Nitrate supply from deep to near-surface waters of the North Pacific subtropical gyre.

Concentrations of dissolved inorganic carbon (DIC) decrease in the surface mixed layers during spring and summer in most of the oligotrophic ocean. Mass balance calculations require that the missing DIC is converted into particulate carbon by photosynthesis. This DIC uptake represents one of the largest components of net community production in the world ocean. However, mixed-layer waters in these regions of the ocean typically contain negligible concentrations of plant nutrients such as nitrate and phosphate. Combined nutrient supply mechanisms including nitrogen fixation, diffusive transport and vertical entrainment are believed to be insufficient to supply the required nutrients for photosynthesis. The basin-scale potential for episodic nutrient transport by eddy events is unresolved. As a result, it is not understood how biologically mediated DIC uptake can be supported in the absence of nutrients. Here we report on high-resolution measurements of nitrate (NO(3)(-)) and oxygen (O(2)) concentration made over 21 months using a profiling float deployed near the Hawaii Ocean Time-series station in the North Pacific subtropical gyre.
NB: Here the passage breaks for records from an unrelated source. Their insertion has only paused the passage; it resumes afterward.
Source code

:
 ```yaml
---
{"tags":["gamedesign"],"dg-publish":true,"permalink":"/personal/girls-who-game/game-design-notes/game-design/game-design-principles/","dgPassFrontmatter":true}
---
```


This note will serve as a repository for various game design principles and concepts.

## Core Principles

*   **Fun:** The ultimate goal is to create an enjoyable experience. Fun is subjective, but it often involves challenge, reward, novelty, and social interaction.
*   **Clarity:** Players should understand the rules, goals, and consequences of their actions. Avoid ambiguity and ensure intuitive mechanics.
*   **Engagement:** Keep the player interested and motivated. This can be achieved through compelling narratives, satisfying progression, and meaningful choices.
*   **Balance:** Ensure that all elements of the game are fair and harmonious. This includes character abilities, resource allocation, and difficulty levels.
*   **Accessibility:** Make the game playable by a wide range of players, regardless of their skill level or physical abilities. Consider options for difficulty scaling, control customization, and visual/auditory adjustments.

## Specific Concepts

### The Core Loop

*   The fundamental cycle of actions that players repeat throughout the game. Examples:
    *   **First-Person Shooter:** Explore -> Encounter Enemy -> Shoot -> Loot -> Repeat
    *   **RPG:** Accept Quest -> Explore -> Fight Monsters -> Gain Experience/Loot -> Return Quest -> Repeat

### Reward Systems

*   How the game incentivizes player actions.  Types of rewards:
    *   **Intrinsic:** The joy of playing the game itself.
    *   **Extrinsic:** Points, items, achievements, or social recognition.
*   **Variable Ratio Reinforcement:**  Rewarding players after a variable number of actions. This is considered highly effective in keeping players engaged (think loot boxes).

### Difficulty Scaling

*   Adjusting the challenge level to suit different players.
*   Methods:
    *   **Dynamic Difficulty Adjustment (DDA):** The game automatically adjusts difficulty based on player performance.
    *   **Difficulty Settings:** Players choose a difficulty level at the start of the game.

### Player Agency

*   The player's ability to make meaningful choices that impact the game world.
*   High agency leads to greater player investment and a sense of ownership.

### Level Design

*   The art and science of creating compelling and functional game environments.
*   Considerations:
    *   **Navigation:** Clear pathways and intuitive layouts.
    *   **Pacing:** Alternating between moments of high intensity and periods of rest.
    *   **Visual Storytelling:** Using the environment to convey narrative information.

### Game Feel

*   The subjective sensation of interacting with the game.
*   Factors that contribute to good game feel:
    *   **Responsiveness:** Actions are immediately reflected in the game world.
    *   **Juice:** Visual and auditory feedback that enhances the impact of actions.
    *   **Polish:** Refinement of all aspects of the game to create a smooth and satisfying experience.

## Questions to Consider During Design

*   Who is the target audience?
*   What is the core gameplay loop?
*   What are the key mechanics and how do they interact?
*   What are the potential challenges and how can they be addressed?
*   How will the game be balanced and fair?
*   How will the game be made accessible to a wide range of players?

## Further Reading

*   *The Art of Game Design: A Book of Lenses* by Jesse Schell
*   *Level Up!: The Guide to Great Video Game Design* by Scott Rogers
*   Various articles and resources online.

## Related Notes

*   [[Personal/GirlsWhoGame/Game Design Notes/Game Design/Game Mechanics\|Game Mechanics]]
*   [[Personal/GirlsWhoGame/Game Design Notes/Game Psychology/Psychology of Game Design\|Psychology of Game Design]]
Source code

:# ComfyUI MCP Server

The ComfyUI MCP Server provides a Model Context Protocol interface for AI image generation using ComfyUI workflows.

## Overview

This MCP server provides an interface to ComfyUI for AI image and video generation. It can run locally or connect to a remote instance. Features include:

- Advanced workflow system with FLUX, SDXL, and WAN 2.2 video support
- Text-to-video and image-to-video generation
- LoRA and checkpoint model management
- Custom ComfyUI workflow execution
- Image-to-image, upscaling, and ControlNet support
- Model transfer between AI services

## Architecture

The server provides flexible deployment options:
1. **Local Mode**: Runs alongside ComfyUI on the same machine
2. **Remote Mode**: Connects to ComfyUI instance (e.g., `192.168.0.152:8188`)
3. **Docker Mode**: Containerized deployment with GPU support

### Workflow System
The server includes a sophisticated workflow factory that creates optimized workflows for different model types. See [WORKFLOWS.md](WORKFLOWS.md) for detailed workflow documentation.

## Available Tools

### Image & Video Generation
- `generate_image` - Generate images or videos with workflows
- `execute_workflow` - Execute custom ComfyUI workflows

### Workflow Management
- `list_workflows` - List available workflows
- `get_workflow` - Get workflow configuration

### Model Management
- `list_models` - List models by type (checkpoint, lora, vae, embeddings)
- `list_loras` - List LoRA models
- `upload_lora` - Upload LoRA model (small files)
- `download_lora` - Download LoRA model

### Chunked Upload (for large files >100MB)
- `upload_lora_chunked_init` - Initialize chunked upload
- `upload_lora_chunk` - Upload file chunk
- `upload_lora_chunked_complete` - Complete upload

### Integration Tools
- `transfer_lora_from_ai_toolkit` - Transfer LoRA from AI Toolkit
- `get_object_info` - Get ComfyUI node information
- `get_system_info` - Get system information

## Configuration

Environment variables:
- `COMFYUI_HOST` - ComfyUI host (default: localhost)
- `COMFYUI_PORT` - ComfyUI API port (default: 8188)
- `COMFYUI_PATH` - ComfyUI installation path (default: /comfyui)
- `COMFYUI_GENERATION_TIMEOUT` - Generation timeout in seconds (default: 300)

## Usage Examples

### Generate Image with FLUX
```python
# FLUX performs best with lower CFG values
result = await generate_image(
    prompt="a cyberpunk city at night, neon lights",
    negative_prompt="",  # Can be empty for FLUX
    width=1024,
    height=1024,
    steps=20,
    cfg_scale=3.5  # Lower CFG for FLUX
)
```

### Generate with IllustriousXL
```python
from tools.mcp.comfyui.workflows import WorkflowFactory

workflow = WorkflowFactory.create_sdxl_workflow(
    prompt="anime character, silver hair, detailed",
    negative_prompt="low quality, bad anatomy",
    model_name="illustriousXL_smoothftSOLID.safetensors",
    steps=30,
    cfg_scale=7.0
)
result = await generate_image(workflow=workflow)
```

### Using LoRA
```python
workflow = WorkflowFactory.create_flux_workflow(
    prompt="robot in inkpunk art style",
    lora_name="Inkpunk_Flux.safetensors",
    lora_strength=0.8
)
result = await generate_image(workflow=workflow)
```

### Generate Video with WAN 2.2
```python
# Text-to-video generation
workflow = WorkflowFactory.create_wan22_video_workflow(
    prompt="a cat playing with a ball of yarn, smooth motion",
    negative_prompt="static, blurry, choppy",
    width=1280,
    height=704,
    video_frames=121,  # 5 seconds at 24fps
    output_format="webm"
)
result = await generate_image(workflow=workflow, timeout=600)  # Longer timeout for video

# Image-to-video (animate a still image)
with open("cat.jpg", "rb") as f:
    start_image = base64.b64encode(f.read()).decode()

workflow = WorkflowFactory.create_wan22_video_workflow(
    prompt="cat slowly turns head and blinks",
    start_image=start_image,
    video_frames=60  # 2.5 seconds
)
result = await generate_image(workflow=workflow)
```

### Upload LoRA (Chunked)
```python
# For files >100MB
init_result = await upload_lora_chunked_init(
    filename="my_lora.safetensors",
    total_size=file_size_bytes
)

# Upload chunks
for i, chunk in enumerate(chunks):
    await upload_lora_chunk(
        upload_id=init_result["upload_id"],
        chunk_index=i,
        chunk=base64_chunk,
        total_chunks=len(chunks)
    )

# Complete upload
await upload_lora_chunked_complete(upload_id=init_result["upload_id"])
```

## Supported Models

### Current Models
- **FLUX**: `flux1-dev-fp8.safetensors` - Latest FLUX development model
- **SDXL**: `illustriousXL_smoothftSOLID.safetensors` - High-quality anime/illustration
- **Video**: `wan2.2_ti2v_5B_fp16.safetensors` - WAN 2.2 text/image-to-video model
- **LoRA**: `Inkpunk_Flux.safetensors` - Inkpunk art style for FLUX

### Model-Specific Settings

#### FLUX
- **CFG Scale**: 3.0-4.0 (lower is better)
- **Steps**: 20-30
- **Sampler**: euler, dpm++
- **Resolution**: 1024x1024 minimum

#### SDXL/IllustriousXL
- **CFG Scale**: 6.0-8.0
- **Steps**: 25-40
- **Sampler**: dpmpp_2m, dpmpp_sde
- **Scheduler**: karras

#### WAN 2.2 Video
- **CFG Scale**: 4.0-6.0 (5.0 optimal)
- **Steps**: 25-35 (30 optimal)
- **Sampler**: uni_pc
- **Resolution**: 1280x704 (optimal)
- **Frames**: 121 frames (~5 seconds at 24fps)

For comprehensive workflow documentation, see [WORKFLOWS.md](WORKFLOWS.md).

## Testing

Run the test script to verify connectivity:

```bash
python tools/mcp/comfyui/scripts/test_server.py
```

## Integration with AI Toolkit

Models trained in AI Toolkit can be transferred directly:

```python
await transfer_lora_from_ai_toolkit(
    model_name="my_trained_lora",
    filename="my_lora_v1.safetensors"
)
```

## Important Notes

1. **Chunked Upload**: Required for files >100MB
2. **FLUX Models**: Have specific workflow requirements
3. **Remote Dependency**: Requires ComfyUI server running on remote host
Our measurements demonstrate that as O(2) was produced and DIC was consumed over two annual cycles, a corresponding seasonal deficit in dissolved NO(3)(-) appeared in water at depths from 100 to 250 m. The deep-water deficit in NO(3)(-) was in near-stoichiometric balance with the fixed nitrogen exported to depth. Thus, when the water column from the surface to 250 m is considered as a whole, there is near equivalence between nutrient supply and demand. Short-lived transport events (<10 days) that connect deep stocks of nitrate to nutrient-poor surface waters were clearly present in 12 of the 127 vertical profiles.